[Input records]
============
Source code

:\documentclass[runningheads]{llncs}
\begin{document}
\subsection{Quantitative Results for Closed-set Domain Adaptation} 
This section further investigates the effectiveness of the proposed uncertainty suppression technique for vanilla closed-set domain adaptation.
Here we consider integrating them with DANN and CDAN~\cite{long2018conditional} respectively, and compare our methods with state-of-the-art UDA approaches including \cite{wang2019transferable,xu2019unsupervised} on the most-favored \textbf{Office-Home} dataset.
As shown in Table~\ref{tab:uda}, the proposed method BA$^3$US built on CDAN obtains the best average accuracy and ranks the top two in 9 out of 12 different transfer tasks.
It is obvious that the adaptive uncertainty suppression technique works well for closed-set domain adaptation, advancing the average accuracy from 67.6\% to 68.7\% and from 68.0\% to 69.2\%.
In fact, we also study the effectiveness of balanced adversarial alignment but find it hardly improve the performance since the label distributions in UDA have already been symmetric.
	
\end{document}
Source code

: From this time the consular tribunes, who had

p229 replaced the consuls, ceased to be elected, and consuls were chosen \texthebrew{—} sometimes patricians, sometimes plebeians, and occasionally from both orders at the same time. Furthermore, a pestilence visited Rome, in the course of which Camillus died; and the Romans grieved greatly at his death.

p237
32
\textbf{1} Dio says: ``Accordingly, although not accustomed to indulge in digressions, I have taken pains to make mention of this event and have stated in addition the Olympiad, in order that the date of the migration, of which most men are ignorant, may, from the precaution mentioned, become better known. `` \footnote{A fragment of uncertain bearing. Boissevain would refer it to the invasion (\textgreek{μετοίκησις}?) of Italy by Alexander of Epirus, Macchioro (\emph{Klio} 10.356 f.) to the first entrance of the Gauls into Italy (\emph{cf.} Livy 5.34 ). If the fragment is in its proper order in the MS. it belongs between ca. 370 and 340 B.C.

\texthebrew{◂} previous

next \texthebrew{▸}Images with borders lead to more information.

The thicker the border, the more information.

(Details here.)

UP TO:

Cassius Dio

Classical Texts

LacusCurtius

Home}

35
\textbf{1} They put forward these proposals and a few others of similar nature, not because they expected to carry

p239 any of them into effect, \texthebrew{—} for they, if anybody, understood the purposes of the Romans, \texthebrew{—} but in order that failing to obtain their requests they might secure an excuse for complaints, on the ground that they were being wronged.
============
Your job is to print all of the material again, word for word.

[Solution to this exercise]
Source code

:\documentclass[runningheads]{llncs}
\begin{document}
\subsection{Quantitative Results for Closed-set Domain Adaptation} 
This section further investigates the effectiveness of the proposed uncertainty suppression technique for vanilla closed-set domain adaptation.
Here we consider integrating them with DANN and CDAN~\cite{long2018conditional} respectively, and compare our methods with state-of-the-art UDA approaches including \cite{wang2019transferable,xu2019unsupervised} on the most-favored \textbf{Office-Home} dataset.
As shown in Table~\ref{tab:uda}, the proposed method BA$^3$US built on CDAN obtains the best average accuracy and ranks the top two in 9 out of 12 different transfer tasks.
It is obvious that the adaptive uncertainty suppression technique works well for closed-set domain adaptation, advancing the average accuracy from 67.6\% to 68.7\% and from 68.0\% to 69.2\%.
In fact, we also study the effectiveness of balanced adversarial alignment but find it hardly improve the performance since the label distributions in UDA have already been symmetric.
	
\end{document}
Source code

: From this time the consular tribunes, who had

p229 replaced the consuls, ceased to be elected, and consuls were chosen \texthebrew{—} sometimes patricians, sometimes plebeians, and occasionally from both orders at the same time. Furthermore, a pestilence visited Rome, in the course of which Camillus died; and the Romans grieved greatly at his death.

p237
32
\textbf{1} Dio says: ``Accordingly, although not accustomed to indulge in digressions, I have taken pains to make mention of this event and have stated in addition the Olympiad, in order that the date of the migration, of which most men are ignorant, may, from the precaution mentioned, become better known. `` \footnote{A fragment of uncertain bearing. Boissevain would refer it to the invasion (\textgreek{μετοίκησις}?) of Italy by Alexander of Epirus, Macchioro (\emph{Klio} 10.356 f.) to the first entrance of the Gauls into Italy (\emph{cf.} Livy 5.34 ). If the fragment is in its proper order in the MS. it belongs between ca. 370 and 340 B.C.

\texthebrew{◂} previous

next \texthebrew{▸}Images with borders lead to more information.

The thicker the border, the more information.

(Details here.)

UP TO:

Cassius Dio

Classical Texts

LacusCurtius

Home}

35
\textbf{1} They put forward these proposals and a few others of similar nature, not because they expected to carry

p239 any of them into effect, \texthebrew{—} for they, if anybody, understood the purposes of the Romans, \texthebrew{—} but in order that failing to obtain their requests they might secure an excuse for complaints, on the ground that they were being wronged.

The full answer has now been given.